On “Food Talk with Dani Nierenberg,” Niman Ranch’s Jeff Tripician talks about Niman Ranch’s evolution to support family farming traditions across the United States, which makes the network unique. “What makes Niman Ranch different is what makes the food taste better, what allows the farmers and ranchers to thrive, and what allows animals to live their normal behavior. It’s all the same strand,” says Tripician. “We have relationships with our farmers who agree with what we’re doing because we know that in order for them to thrive, we have to support them.”
You can listen to “Food Talk with Dani Nierenberg” on Apple iTunes, Stitcher, Google Play Music, Spotify, or wherever you consume your podcasts. While you’re listening, subscribe, rate, and review the show; it would mean the world to us to have your feedback.
“Our farmers today are getting paid roughly double what a commodity farmer is getting paid. Niman Ranch doesn’t really care what the rest of the market is doing,” says Tripician. In 2018, the average hog farmer in the United States lost about US$35 per animal they raised—challenges like these caused over 97 percent of hog farmers in the United States to disappear since 1950. “Hog farming families would be on the endangered species list—these are people, families, and communities that are being destroyed,” says Tripician.

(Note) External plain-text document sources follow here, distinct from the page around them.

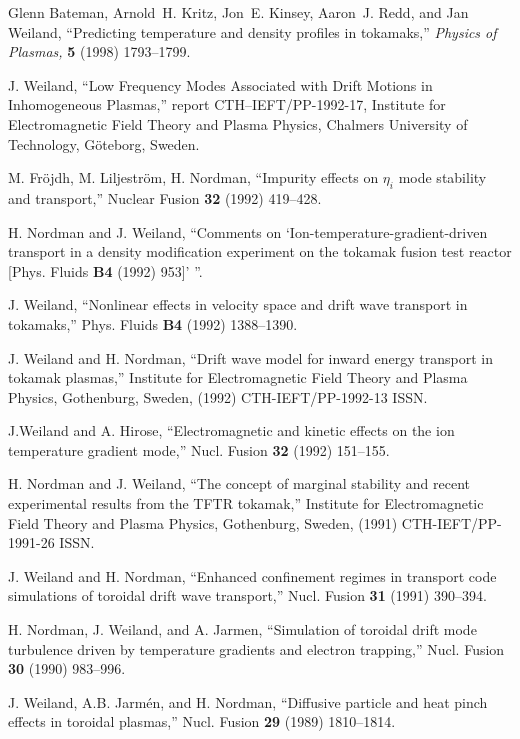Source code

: \begin{thebibliography}{99}

Glenn Bateman, Arnold~H. Kritz, Jon~E. Kinsey, Aaron~J. Redd, and Jan Weiland,
``Predicting temperature and density profiles in tokamaks,''
{\em Physics of Plasmas,} {\bf 5} (1998) 1793--1799.

 J. Weiland,
``Low Frequency Modes Associated with Drift Motions in
Inhomogeneous Plasmas,''
report CTH--IEFT/PP-1992-17,
Institute for Electromagnetic Field Theory and Plasma Physics,
Chalmers University of Technology,
G\"{o}teborg, Sweden.

 M. Fr\"{o}jdh, M. Liljestr\"{o}m, H. Nordman,
``Impurity effects on $\eta_i$ mode stability and transport,''
Nuclear Fusion {\bf 32} (1992) 419--428.

 H. Nordman and J. Weiland, ``Comments on
`Ion-temperature-gradient-driven 
transport in a density modification experiment on the tokamak fusion test
reactor [Phys. Fluids {\bf B4} (1992) 953]' ''.

 J. Weiland, 
``Nonlinear effects in velocity space and drift wave
transport in tokamaks,'' Phys. Fluids {\bf B4} (1992) 1388--1390.

 J. Weiland and H. Nordman, ``Drift wave model for inward
energy transport in tokamak plasmas,'' Institute for Electromagnetic Field
Theory and Plasma Physics, Gothenburg, Sweden, (1992) CTH-IEFT/PP-1992-13 ISSN.

 J.Weiland and A. Hirose, ``Electromagnetic and kinetic
effects on the ion temperature gradient mode,'' Nucl. Fusion {\bf 32} (1992)
151--155.

 H. Nordman and J. Weiland, ``The concept of marginal
stability and recent experimental results from the TFTR tokamak,'' Institute
for Electromagnetic Field Theory and Plasma Physics, Gothenburg, Sweden, (1991)
CTH-IEFT/PP-1991-26 ISSN.

 J. Weiland and H. Nordman, ``Enhanced confinement regimes in
transport code simulations of toroidal drift wave transport,'' Nucl. Fusion
{\bf 31} (1991) 390--394.

 H. Nordman, J. Weiland, and A. Jarmen, ``Simulation of
toroidal drift mode turbulence driven by temperature gradients and electron
trapping,'' Nucl. Fusion {\bf 30} (1990) 983--996.

 J. Weiland, A.B. Jarm\'{e}n, and H. Nordman, ``Diffusive
particle and heat pinch effects in toroidal plasmas,'' Nucl. Fusion {\bf 29}
(1989) 1810--1814.


\end{thebibliography}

To better support farmers, Niman Ranch has recruited customers who are equally passionate about the network’s mission and values. “We need to make sure we have as excited farmers as we do customers,” says Tripician. “Our goal is not to be bigger. Our goal is to make sure that [we have] farmers that want to farm according to our values and that we have customers that are willing to pay for their hard work.”
Encouraging the next generation of hog farmers, Niman Ranch offers mentorship and scholarship programs to young adults. While the national farming age advances into the late 50s, the network’s average farming age shrank down to 47 years as Niman Ranch works more closely with young farmers. “We first went straight to problem areas: lenders didn’t want to lend young people money, so young farmers had to compete for expensive land,” said Tripician. Niman Ranch reached out by co-signing notes to the bank, providing livestock for free, and joining young farmers with more experienced mentors. “The the program turned into a 1-to-1 relationship with the farmers, a true mentoring program,” says Tripician.